Compared to artists who create films, novels, and theater, artists who make paintings, photographs, and sculpture have a hard time literally telling a story. However, they can be very effective at making artwork that suggests one. That is the idea behind a new show at the Penland Gallery titled, All This Happened, More or Less: Five Artists’ Use of Implied Narrative. The title of the show comes from the first line of Kurt Vonnegut’s novel “Slaughterhouse Five,” and the artists are printmaker Susan Goethel Campbell, photographer Maggie Taylor, ceramic artist Shoko Teruyama, and mixed-media sculptors Anne Lemanski and Stephanie Metz.

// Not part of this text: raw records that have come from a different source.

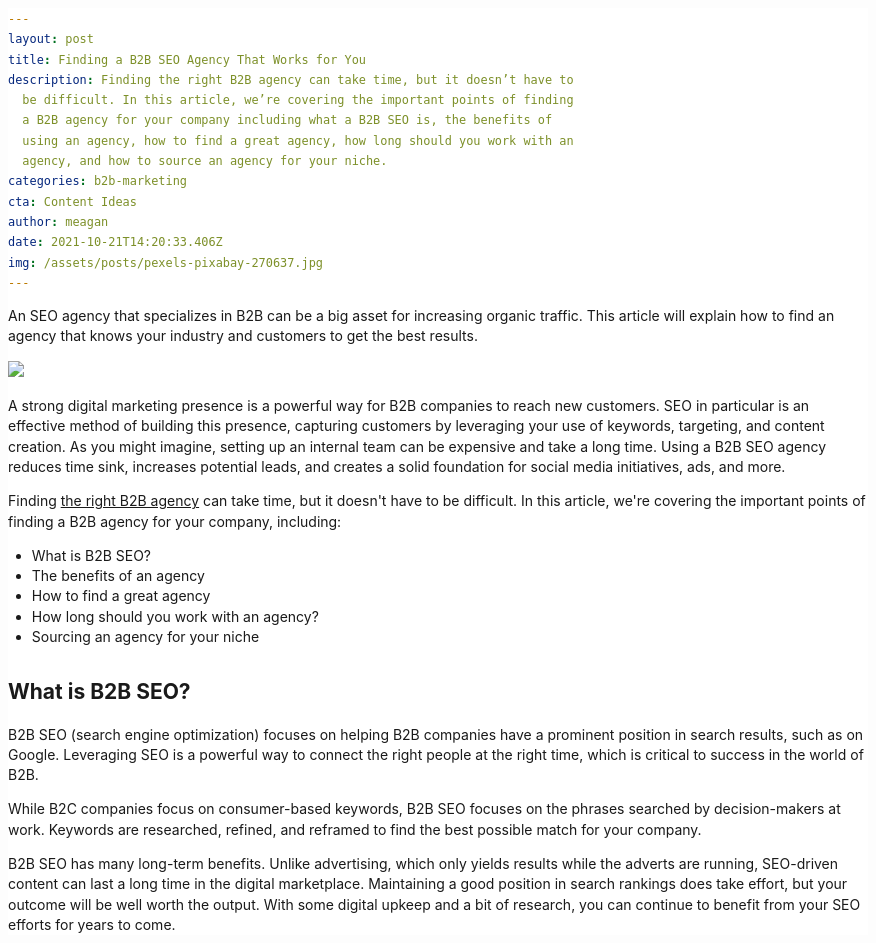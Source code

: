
 ```yaml
---
layout: post
title: Finding a B2B SEO Agency That Works for You
description: Finding the right B2B agency can take time, but it doesn’t have to
  be difficult. In this article, we’re covering the important points of finding
  a B2B agency for your company including what a B2B SEO is, the benefits of
  using an agency, how to find a great agency, how long should you work with an
  agency, and how to source an agency for your niche.
categories: b2b-marketing
cta: Content Ideas
author: meagan
date: 2021-10-21T14:20:33.406Z
img: /assets/posts/pexels-pixabay-270637.jpg
---
```

An SEO agency that specializes in B2B can be a big asset for increasing organic traffic. This article will explain how to find an agency that knows your industry and customers to get the best results.

![](https://lh6.googleusercontent.com/xL1ZSYjYWpTPWTj1AMSc1hpSZnVUsSTI1q2Y9jenVwK-SaTQr7_q_4EYxgTqVtpo9zuKZmlKpc3dFvkIX887hBVt60KZbftHUCY7LQbD8Lrga2-Ob5Lgo8bwe4Ne8-qSOuHZYzY_=s1600)

A strong digital marketing presence is a powerful way for B2B companies to reach new customers. SEO in particular is an effective method of building this presence, capturing customers by leveraging your use of keywords, targeting, and content creation. As you might imagine, setting up an internal team can be expensive and take a long time. Using a B2B SEO agency reduces time sink, increases potential leads, and creates a solid foundation for social media initiatives, ads, and more.

Finding [the right B2B agency](https://draft.dev/learn/best-b2b-content-marketing-agencies-by-vertical) can take time, but it doesn't have to be difficult. In this article, we're covering the important points of finding a B2B agency for your company, including:

* What is B2B SEO?
* The benefits of an agency
* How to find a great agency
* How long should you work with an agency?
* Sourcing an agency for your niche

## What is B2B SEO?

B2B SEO (search engine optimization) focuses on helping B2B companies have a prominent position in search results, such as on Google. Leveraging SEO is a powerful way to connect the right people at the right time, which is critical to success in the world of B2B.

While B2C companies focus on consumer-based keywords, B2B SEO focuses on the phrases searched by decision-makers at work. Keywords are researched, refined, and reframed to find the best possible match for your company.

B2B SEO has many long-term benefits. Unlike advertising, which only yields results while the adverts are running, SEO-driven content can last a long time in the digital marketplace. Maintaining a good position in search rankings does take effort, but your outcome will be well worth the output. With some digital upkeep and a bit of research, you can continue to benefit from your SEO efforts for years to come.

Susan Goethel Campbell, Aerial #2
Susan Goethel Campbell, “Aerial #2,” relief print with perforations

Susan Goethel Campbell is represented by dark, monochromatic prints that have been perforated in patterns derived from data sets that represent wind patterns and other phenomena. Maggie Taylor has a series of digitally constructed dream-like images. Shoko Teruyama is showing functional and sculptural ceramic forms decorated with elaborate, mysterious scenes involving different animals. Anne Lemanski has created a series of animal sculptures built on wire armatures that are covered with paper and other materials that create social and political commentary. Stephanie Metz makes felt sculpture like none we’ve ever seen before. Included in the show is her series of felt skulls that purport to represent different species of Teddy bear.

The show is pretty stunning. It will be up through September 19.

You can see a slide show of most of the work from the show on the Penland Gallery webpage.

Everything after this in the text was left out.